**Activity:** Because the copy must hold no pictures, return the data below with all of its words intact.
[Record excerpts]
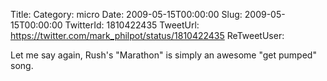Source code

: Title: 
Category: micro
Date: 2009-05-15T00:00:00
Slug: 2009-05-15T00:00:00
TwitterId: 1810422435
TweetUrl: https://twitter.com/mark_philpot/status/1810422435
ReTweetUser: 

Let me say again, Rush's "Marathon" is simply an awesome "get pumped" song.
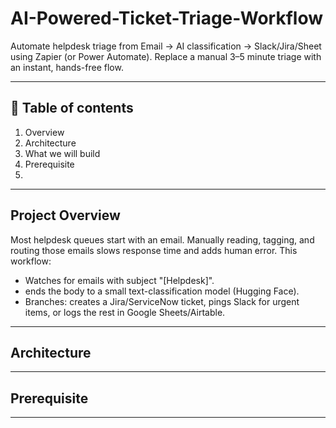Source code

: # AI-Powered-Ticket-Triage-Workflow

Automate helpdesk triage from Email → AI classification → Slack/Jira/Sheet using Zapier (or Power Automate). Replace a manual 3–5 minute triage with an instant, hands-free flow.

---

## 📖 Table of contents
1. Overview
2. Architecture
3. What we will build
4. Prerequisite
5. 

---

## Project Overview
Most helpdesk queues start with an email. Manually reading, tagging, and routing those emails slows response time and adds human error. This workflow:
- Watches for emails with subject "[Helpdesk]".
- ends the body to a small text-classification model (Hugging Face).
- Branches: creates a Jira/ServiceNow ticket, pings Slack for urgent items, or logs the rest in Google Sheets/Airtable.

---

## Architecture


---

## Prerequisite


---


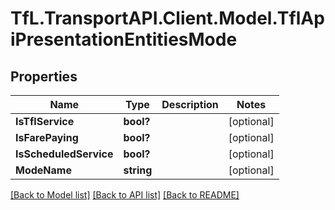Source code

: # TfL.TransportAPI.Client.Model.TflApiPresentationEntitiesMode
## Properties

Name | Type | Description | Notes
------------ | ------------- | ------------- | -------------
**IsTflService** | **bool?** |  | [optional] 
**IsFarePaying** | **bool?** |  | [optional] 
**IsScheduledService** | **bool?** |  | [optional] 
**ModeName** | **string** |  | [optional] 

[[Back to Model list]](../../TfL.TransportAPI.Client/docs/README.md#documentation-for-models) [[Back to API list]](../../TfL.TransportAPI.Client/docs/README.md#documentation-for-api-endpoints) [[Back to README]](../../TfL.TransportAPI.Client/docs/README.md)

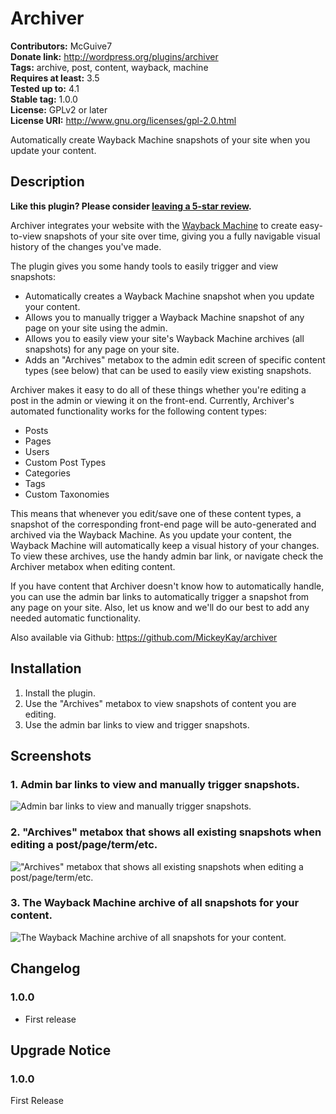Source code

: # Archiver #
**Contributors:**      McGuive7  
**Donate link:**       http://wordpress.org/plugins/archiver  
**Tags:**              archive, post, content, wayback, machine  
**Requires at least:** 3.5  
**Tested up to:**      4.1  
**Stable tag:**        1.0.0  
**License:**           GPLv2 or later  
**License URI:**       http://www.gnu.org/licenses/gpl-2.0.html  

Automatically create Wayback Machine snapshots of your site when you update your content.

## Description ##

**Like this plugin? Please consider [leaving a 5-star review](https://wordpress.org/support/view/plugin-reviews/archiver).**

Archiver integrates your website with the [Wayback Machine](https://archive.org/web/) to create easy-to-view snapshots of your site over time, giving you a fully navigable visual history of the changes you've made.

The plugin gives you some handy tools to easily trigger and view snapshots:

* Automatically creates a Wayback Machine snapshot when you update your content.
* Allows you to manually trigger a Wayback Machine snapshot of any page on your site using the admin.
* Allows you to easily view your site's Wayback Machine archives (all snapshots) for any page on your site.
* Adds an "Archives" metabox to the admin edit screen of specific content types (see below) that can be used to easily view existing snapshots.

Archiver makes it easy to do all of these things whether you're editing a post in the admin or viewing it on the front-end. Currently, Archiver's automated functionality works for the following content types:

* Posts
* Pages
* Users
* Custom Post Types
* Categories
* Tags
* Custom Taxonomies

This means that whenever you edit/save one of these content types, a snapshot of the corresponding front-end page will be auto-generated and archived via the Wayback Machine. As you update your content, the Wayback Machine will automatically keep a visual history of your changes. To view these archives, use the handy admin bar link, or navigate check the Archiver metabox when editing content.

If you have content that Archiver doesn't know how to automatically handle, you can use the admin bar links to automatically trigger a snapshot from any page on your site. Also, let us know and we'll do our best to add any needed automatic functionality.

Also available via Github: https://github.com/MickeyKay/archiver


## Installation ##

1. Install the plugin.
1. Use the "Archives" metabox to view snapshots of content you are editing.
1. Use the admin bar links to view and trigger snapshots.


## Screenshots ##

### 1. Admin bar links to view and manually trigger snapshots. ###
![Admin bar links to view and manually trigger snapshots.](http://ps.w.org/archiver/assets/screenshot-1.png)

### 2. "Archives" metabox that shows all existing snapshots when editing a post/page/term/etc. ###
!["Archives" metabox that shows all existing snapshots when editing a post/page/term/etc.](http://ps.w.org/archiver/assets/screenshot-2.png)

### 3. The Wayback Machine archive of all snapshots for your content. ###
![The Wayback Machine archive of all snapshots for your content.](http://ps.w.org/archiver/assets/screenshot-3.png)



## Changelog ##

### 1.0.0 ###
* First release

## Upgrade Notice ##

### 1.0.0 ###
First Release
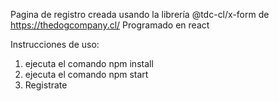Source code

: Pagina de registro creada usando la librería @tdc-cl/x-form de https://thedogcompany.cl/
Programado en react

Instrucciones de uso:
1. ejecuta el comando npm install
2. ejecuta el comando npm start
3. Registrate 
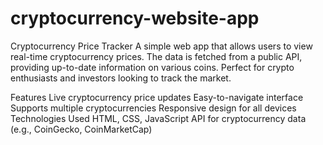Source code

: # cryptocurrency-website-app

Cryptocurrency Price Tracker
A simple web app that allows users to view real-time cryptocurrency prices. The data is fetched from a public API, providing up-to-date information on various coins. Perfect for crypto enthusiasts and investors looking to track the market.

Features
Live cryptocurrency price updates
Easy-to-navigate interface
Supports multiple cryptocurrencies
Responsive design for all devices
Technologies Used
HTML, CSS, JavaScript
API for cryptocurrency data (e.g., CoinGecko, CoinMarketCap)
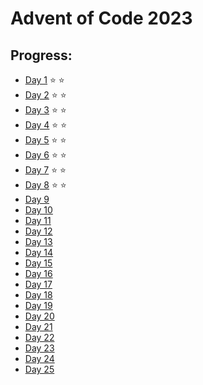 # Advent of Code 2023

## Progress:

- [Day 1](https://github.com/ankjevel/adventofcode/tree/2023/day_01) ⭐️ ⭐️
- [Day 2](https://github.com/ankjevel/adventofcode/tree/2023/day_02) ⭐️ ⭐️
- [Day 3](https://github.com/ankjevel/adventofcode/tree/2023/day_03) ⭐️ ⭐️
- [Day 4](https://github.com/ankjevel/adventofcode/tree/2023/day_04) ⭐️ ⭐️
- [Day 5](https://github.com/ankjevel/adventofcode/tree/2023/day_05) ⭐️ ⭐️
- [Day 6](https://github.com/ankjevel/adventofcode/tree/2023/day_06) ⭐️ ⭐️
- [Day 7](https://github.com/ankjevel/adventofcode/tree/2023/day_07) ⭐️ ⭐️
- [Day 8](https://github.com/ankjevel/adventofcode/tree/2023/day_08) ⭐️ ⭐️
- [Day 9](#)
- [Day 10](#)
- [Day 11](#)
- [Day 12](#)
- [Day 13](#)
- [Day 14](#)
- [Day 15](#)
- [Day 16](#)
- [Day 17](#)
- [Day 18](#)
- [Day 19](#)
- [Day 20](#)
- [Day 21](#)
- [Day 22](#)
- [Day 23](#)
- [Day 24](#)
- [Day 25](#)
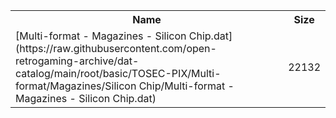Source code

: <table>
<tr><th>Name</th><th>Size</th></tr>
<tr><td>[Multi-format - Magazines - Silicon Chip.dat](https://raw.githubusercontent.com/open-retrogaming-archive/dat-catalog/main/root/basic/TOSEC-PIX/Multi-format/Magazines/Silicon Chip/Multi-format - Magazines - Silicon Chip.dat)</td><td>22132</td></tr>
</table>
[/Record excerpts]
**Written answer:**
Source code

: Title: 
Category: micro
Date: 2009-05-15T00:00:00
Slug: 2009-05-15T00:00:00
TwitterId: 1810422435
TweetUrl: https://twitter.com/mark_philpot/status/1810422435
ReTweetUser: 

Let me say again, Rush's "Marathon" is simply an awesome "get pumped" song.
Source code

: # AI-Powered-Ticket-Triage-Workflow

Automate helpdesk triage from Email → AI classification → Slack/Jira/Sheet using Zapier (or Power Automate). Replace a manual 3–5 minute triage with an instant, hands-free flow.

---

## 📖 Table of contents
1. Overview
2. Architecture
3. What we will build
4. Prerequisite
5. 

---

## Project Overview
Most helpdesk queues start with an email. Manually reading, tagging, and routing those emails slows response time and adds human error. This workflow:
- Watches for emails with subject "[Helpdesk]".
- ends the body to a small text-classification model (Hugging Face).
- Branches: creates a Jira/ServiceNow ticket, pings Slack for urgent items, or logs the rest in Google Sheets/Airtable.

---

## Architecture


---

## Prerequisite


---


Source code

: # TfL.TransportAPI.Client.Model.TflApiPresentationEntitiesMode
## Properties

Name | Type | Description | Notes
------------ | ------------- | ------------- | -------------
**IsTflService** | **bool?** |  | [optional] 
**IsFarePaying** | **bool?** |  | [optional] 
**IsScheduledService** | **bool?** |  | [optional] 
**ModeName** | **string** |  | [optional] 

[[Back to Model list]](../../TfL.TransportAPI.Client/docs/README.md#documentation-for-models) [[Back to API list]](../../TfL.TransportAPI.Client/docs/README.md#documentation-for-api-endpoints) [[Back to README]](../../TfL.TransportAPI.Client/docs/README.md)

Source code

: # Archiver #
**Contributors:**      McGuive7  
**Donate link:**       http://wordpress.org/plugins/archiver  
**Tags:**              archive, post, content, wayback, machine  
**Requires at least:** 3.5  
**Tested up to:**      4.1  
**Stable tag:**        1.0.0  
**License:**           GPLv2 or later  
**License URI:**       http://www.gnu.org/licenses/gpl-2.0.html  

Automatically create Wayback Machine snapshots of your site when you update your content.

## Description ##

**Like this plugin? Please consider [leaving a 5-star review](https://wordpress.org/support/view/plugin-reviews/archiver).**

Archiver integrates your website with the [Wayback Machine](https://archive.org/web/) to create easy-to-view snapshots of your site over time, giving you a fully navigable visual history of the changes you've made.

The plugin gives you some handy tools to easily trigger and view snapshots:

* Automatically creates a Wayback Machine snapshot when you update your content.
* Allows you to manually trigger a Wayback Machine snapshot of any page on your site using the admin.
* Allows you to easily view your site's Wayback Machine archives (all snapshots) for any page on your site.
* Adds an "Archives" metabox to the admin edit screen of specific content types (see below) that can be used to easily view existing snapshots.

Archiver makes it easy to do all of these things whether you're editing a post in the admin or viewing it on the front-end. Currently, Archiver's automated functionality works for the following content types:

* Posts
* Pages
* Users
* Custom Post Types
* Categories
* Tags
* Custom Taxonomies

This means that whenever you edit/save one of these content types, a snapshot of the corresponding front-end page will be auto-generated and archived via the Wayback Machine. As you update your content, the Wayback Machine will automatically keep a visual history of your changes. To view these archives, use the handy admin bar link, or navigate check the Archiver metabox when editing content.

If you have content that Archiver doesn't know how to automatically handle, you can use the admin bar links to automatically trigger a snapshot from any page on your site. Also, let us know and we'll do our best to add any needed automatic functionality.

Also available via Github: https://github.com/MickeyKay/archiver


## Installation ##

1. Install the plugin.
1. Use the "Archives" metabox to view snapshots of content you are editing.
1. Use the admin bar links to view and trigger snapshots.


## Screenshots ##

### 1. Admin bar links to view and manually trigger snapshots. ###
![Admin bar links to view and manually trigger snapshots.](http://ps.w.org/archiver/assets/screenshot-1.png)

### 2. "Archives" metabox that shows all existing snapshots when editing a post/page/term/etc. ###
!["Archives" metabox that shows all existing snapshots when editing a post/page/term/etc.](http://ps.w.org/archiver/assets/screenshot-2.png)

### 3. The Wayback Machine archive of all snapshots for your content. ###
![The Wayback Machine archive of all snapshots for your content.](http://ps.w.org/archiver/assets/screenshot-3.png)



## Changelog ##

### 1.0.0 ###
* First release

## Upgrade Notice ##

### 1.0.0 ###
First Release
Source code

: Pagina de registro creada usando la librería @tdc-cl/x-form de https://thedogcompany.cl/
Programado en react

Instrucciones de uso:
1. ejecuta el comando npm install
2. ejecuta el comando npm start
3. Registrate 
Source code

: # cryptocurrency-website-app

Cryptocurrency Price Tracker
A simple web app that allows users to view real-time cryptocurrency prices. The data is fetched from a public API, providing up-to-date information on various coins. Perfect for crypto enthusiasts and investors looking to track the market.

Features
Live cryptocurrency price updates
Easy-to-navigate interface
Supports multiple cryptocurrencies
Responsive design for all devices
Technologies Used
HTML, CSS, JavaScript
API for cryptocurrency data (e.g., CoinGecko, CoinMarketCap)
 # Advent of Code 2023

## Progress:

- [Day 1](https://github.com/ankjevel/adventofcode/tree/2023/day_01) ⭐️ ⭐️
- [Day 2](https://github.com/ankjevel/adventofcode/tree/2023/day_02) ⭐️ ⭐️
- [Day 3](https://github.com/ankjevel/adventofcode/tree/2023/day_03) ⭐️ ⭐️
- [Day 4](https://github.com/ankjevel/adventofcode/tree/2023/day_04) ⭐️ ⭐️
- [Day 5](https://github.com/ankjevel/adventofcode/tree/2023/day_05) ⭐️ ⭐️
- [Day 6](https://github.com/ankjevel/adventofcode/tree/2023/day_06) ⭐️ ⭐️
- [Day 7](https://github.com/ankjevel/adventofcode/tree/2023/day_07) ⭐️ ⭐️
- [Day 8](https://github.com/ankjevel/adventofcode/tree/2023/day_08) ⭐️ ⭐️
- [Day 9](#)
- [Day 10](#)
- [Day 11](#)
- [Day 12](#)
- [Day 13](#)
- [Day 14](#)
- [Day 15](#)
- [Day 16](#)
- [Day 17](#)
- [Day 18](#)
- [Day 19](#)
- [Day 20](#)
- [Day 21](#)
- [Day 22](#)
- [Day 23](#)
- [Day 24](#)
- [Day 25](#)
Source code

: <table>
<tr><th>Name</th><th>Size</th></tr>
<tr><td>[Multi-format - Magazines - Silicon Chip.dat](https://raw.githubusercontent.com/open-retrogaming-archive/dat-catalog/main/root/basic/TOSEC-PIX/Multi-format/Magazines/Silicon Chip/Multi-format - Magazines - Silicon Chip.dat)</td><td>22132</td></tr>
</table>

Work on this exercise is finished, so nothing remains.